* **WORK INSTRUCTION**: Exactly the lines starting at the line containing "K para .Android</a></h3>" and ending at the line containing "mod para .Android." are to be written out from the listing below, both included.

○ ○ ○ ○ ○ ○ ○

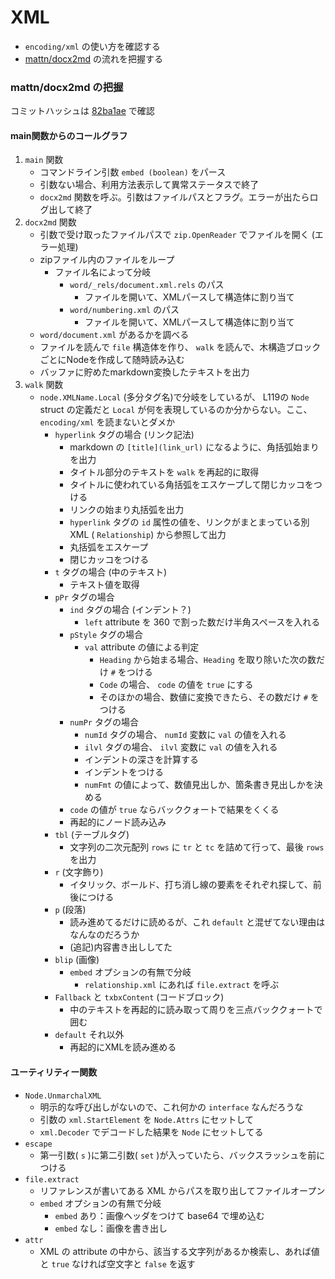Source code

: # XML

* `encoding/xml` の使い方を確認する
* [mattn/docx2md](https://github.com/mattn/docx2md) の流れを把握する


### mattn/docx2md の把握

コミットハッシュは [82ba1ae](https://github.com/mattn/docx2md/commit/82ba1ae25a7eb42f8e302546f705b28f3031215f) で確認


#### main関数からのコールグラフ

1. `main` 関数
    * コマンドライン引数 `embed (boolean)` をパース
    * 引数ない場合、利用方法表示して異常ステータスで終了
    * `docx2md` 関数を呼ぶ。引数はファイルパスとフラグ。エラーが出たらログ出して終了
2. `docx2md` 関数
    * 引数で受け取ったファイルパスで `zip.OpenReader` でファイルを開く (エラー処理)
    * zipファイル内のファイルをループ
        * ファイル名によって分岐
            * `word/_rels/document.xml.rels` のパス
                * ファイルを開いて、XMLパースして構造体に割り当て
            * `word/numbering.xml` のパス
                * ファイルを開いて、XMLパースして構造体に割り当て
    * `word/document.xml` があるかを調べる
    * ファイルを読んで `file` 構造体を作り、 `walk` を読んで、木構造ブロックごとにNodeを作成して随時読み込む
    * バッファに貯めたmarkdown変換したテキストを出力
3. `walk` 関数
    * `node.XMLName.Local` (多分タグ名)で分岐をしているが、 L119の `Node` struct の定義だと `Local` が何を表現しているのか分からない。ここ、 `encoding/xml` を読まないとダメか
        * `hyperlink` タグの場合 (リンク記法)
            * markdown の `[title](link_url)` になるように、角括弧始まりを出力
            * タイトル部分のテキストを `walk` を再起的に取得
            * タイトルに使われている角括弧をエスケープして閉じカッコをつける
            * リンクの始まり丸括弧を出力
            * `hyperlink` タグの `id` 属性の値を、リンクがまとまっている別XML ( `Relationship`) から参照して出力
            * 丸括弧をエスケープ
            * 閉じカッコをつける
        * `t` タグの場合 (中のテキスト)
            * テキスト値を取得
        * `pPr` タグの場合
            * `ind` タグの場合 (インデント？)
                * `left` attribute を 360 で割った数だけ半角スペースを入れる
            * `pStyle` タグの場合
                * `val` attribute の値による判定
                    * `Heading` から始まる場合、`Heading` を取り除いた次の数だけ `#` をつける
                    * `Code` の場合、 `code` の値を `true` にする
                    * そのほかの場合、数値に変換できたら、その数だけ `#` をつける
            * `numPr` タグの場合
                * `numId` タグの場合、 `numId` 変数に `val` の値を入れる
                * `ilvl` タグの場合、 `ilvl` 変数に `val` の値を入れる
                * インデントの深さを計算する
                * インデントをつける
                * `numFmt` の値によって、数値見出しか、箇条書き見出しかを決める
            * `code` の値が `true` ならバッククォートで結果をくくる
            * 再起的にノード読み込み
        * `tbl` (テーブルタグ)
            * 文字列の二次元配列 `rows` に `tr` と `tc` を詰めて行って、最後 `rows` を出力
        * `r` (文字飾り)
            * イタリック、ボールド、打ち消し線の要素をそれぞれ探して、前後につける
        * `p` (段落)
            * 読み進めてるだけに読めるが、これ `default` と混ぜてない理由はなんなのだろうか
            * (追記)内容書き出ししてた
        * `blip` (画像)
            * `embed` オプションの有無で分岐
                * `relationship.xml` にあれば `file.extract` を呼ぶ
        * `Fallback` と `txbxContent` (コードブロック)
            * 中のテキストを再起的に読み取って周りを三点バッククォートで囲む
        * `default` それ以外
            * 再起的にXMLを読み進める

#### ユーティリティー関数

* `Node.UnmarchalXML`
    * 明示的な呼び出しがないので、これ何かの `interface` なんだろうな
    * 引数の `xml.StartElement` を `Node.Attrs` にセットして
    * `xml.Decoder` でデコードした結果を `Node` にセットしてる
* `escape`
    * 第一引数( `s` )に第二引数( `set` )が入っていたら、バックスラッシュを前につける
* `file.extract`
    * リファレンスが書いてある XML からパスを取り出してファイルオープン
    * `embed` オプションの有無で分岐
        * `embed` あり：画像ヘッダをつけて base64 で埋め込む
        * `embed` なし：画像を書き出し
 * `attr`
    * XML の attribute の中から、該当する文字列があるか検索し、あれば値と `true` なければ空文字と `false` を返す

○ ○ ○ ○ ○ ○ ○

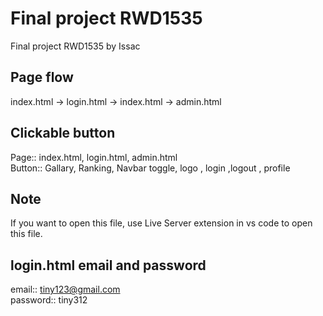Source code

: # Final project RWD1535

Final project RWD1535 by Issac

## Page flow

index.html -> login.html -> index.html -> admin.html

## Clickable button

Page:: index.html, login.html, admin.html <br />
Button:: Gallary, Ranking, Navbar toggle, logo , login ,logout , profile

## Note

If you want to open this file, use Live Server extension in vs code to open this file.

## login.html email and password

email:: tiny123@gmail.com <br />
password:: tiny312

○ ○ ○ ○ ○ ○ ○

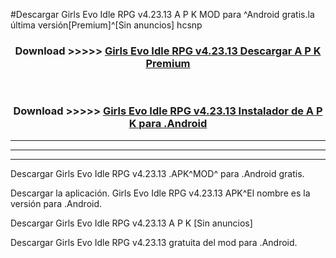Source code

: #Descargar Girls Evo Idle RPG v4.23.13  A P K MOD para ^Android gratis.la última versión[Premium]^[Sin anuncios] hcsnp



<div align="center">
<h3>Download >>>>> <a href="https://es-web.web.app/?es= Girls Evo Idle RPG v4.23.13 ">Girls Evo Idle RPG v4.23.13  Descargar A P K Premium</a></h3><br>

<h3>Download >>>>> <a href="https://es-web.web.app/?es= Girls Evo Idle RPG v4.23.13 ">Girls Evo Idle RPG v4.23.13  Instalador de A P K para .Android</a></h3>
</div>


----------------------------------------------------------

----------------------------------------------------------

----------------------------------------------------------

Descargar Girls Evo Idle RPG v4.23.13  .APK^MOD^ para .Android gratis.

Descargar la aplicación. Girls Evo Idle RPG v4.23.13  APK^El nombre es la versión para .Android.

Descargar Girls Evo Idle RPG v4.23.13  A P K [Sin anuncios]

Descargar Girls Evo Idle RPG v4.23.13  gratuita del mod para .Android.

○ ○ ○ ○ ○ ○ ○

* **OUTPUT OF THE EXERCISE**:
<h3>Download >>>>> <a href="https://es-web.web.app/?es= Girls Evo Idle RPG v4.23.13 ">Girls Evo Idle RPG v4.23.13  Instalador de A P K para .Android</a></h3>
</div>


----------------------------------------------------------

----------------------------------------------------------

----------------------------------------------------------

Descargar Girls Evo Idle RPG v4.23.13  .APK^MOD^ para .Android gratis.

Descargar la aplicación. Girls Evo Idle RPG v4.23.13  APK^El nombre es la versión para .Android.

Descargar Girls Evo Idle RPG v4.23.13  A P K [Sin anuncios]

Descargar Girls Evo Idle RPG v4.23.13  gratuita del mod para .Android.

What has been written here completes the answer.